::: SOURCE MATERIAL

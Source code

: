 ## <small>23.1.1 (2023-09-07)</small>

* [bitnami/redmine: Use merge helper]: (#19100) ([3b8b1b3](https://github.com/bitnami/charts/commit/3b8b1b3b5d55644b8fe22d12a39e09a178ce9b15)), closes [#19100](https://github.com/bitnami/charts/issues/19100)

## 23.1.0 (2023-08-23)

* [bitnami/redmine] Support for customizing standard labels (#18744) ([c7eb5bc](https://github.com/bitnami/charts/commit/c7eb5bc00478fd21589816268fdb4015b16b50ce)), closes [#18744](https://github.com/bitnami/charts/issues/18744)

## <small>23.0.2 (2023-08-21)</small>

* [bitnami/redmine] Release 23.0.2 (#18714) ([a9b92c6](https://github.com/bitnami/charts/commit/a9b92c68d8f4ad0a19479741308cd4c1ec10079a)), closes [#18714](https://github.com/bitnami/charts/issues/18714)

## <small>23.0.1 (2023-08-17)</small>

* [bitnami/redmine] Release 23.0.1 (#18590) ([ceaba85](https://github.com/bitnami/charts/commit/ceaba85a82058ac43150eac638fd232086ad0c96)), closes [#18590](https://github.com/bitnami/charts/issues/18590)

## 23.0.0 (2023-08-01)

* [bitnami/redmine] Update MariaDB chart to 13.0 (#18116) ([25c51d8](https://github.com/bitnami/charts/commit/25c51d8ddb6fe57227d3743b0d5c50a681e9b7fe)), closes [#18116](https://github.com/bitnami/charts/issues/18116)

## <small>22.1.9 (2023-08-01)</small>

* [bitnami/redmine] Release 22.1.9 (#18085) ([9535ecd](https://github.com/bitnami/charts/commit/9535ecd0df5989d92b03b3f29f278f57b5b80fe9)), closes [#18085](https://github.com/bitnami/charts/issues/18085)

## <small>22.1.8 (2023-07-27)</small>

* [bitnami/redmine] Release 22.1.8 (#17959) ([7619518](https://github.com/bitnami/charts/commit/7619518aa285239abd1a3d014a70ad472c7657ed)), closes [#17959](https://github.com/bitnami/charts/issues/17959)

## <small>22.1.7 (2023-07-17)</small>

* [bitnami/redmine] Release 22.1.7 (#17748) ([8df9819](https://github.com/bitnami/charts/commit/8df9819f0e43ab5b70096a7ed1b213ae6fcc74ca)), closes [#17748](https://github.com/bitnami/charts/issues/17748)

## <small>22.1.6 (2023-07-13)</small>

::::::

- **EXERCISE GOAL**
Among the entries above, the lines between the ones containing "[bitnami/redmine: Use merge" and "## <small>22.1.8 (2023-07-27)</small>", inclusive, are to be transcribed exactly. No other line is to be given.

- **SOLUTION TO THE EXERCISE**
* [bitnami/redmine: Use merge helper]: (#19100) ([3b8b1b3](https://github.com/bitnami/charts/commit/3b8b1b3b5d55644b8fe22d12a39e09a178ce9b15)), closes [#19100](https://github.com/bitnami/charts/issues/19100)

## 23.1.0 (2023-08-23)

* [bitnami/redmine] Support for customizing standard labels (#18744) ([c7eb5bc](https://github.com/bitnami/charts/commit/c7eb5bc00478fd21589816268fdb4015b16b50ce)), closes [#18744](https://github.com/bitnami/charts/issues/18744)

## <small>23.0.2 (2023-08-21)</small>

* [bitnami/redmine] Release 23.0.2 (#18714) ([a9b92c6](https://github.com/bitnami/charts/commit/a9b92c68d8f4ad0a19479741308cd4c1ec10079a)), closes [#18714](https://github.com/bitnami/charts/issues/18714)

## <small>23.0.1 (2023-08-17)</small>

* [bitnami/redmine] Release 23.0.1 (#18590) ([ceaba85](https://github.com/bitnami/charts/commit/ceaba85a82058ac43150eac638fd232086ad0c96)), closes [#18590](https://github.com/bitnami/charts/issues/18590)

## 23.0.0 (2023-08-01)

* [bitnami/redmine] Update MariaDB chart to 13.0 (#18116) ([25c51d8](https://github.com/bitnami/charts/commit/25c51d8ddb6fe57227d3743b0d5c50a681e9b7fe)), closes [#18116](https://github.com/bitnami/charts/issues/18116)

## <small>22.1.9 (2023-08-01)</small>

* [bitnami/redmine] Release 22.1.9 (#18085) ([9535ecd](https://github.com/bitnami/charts/commit/9535ecd0df5989d92b03b3f29f278f57b5b80fe9)), closes [#18085](https://github.com/bitnami/charts/issues/18085)

## <small>22.1.8 (2023-07-27)</small>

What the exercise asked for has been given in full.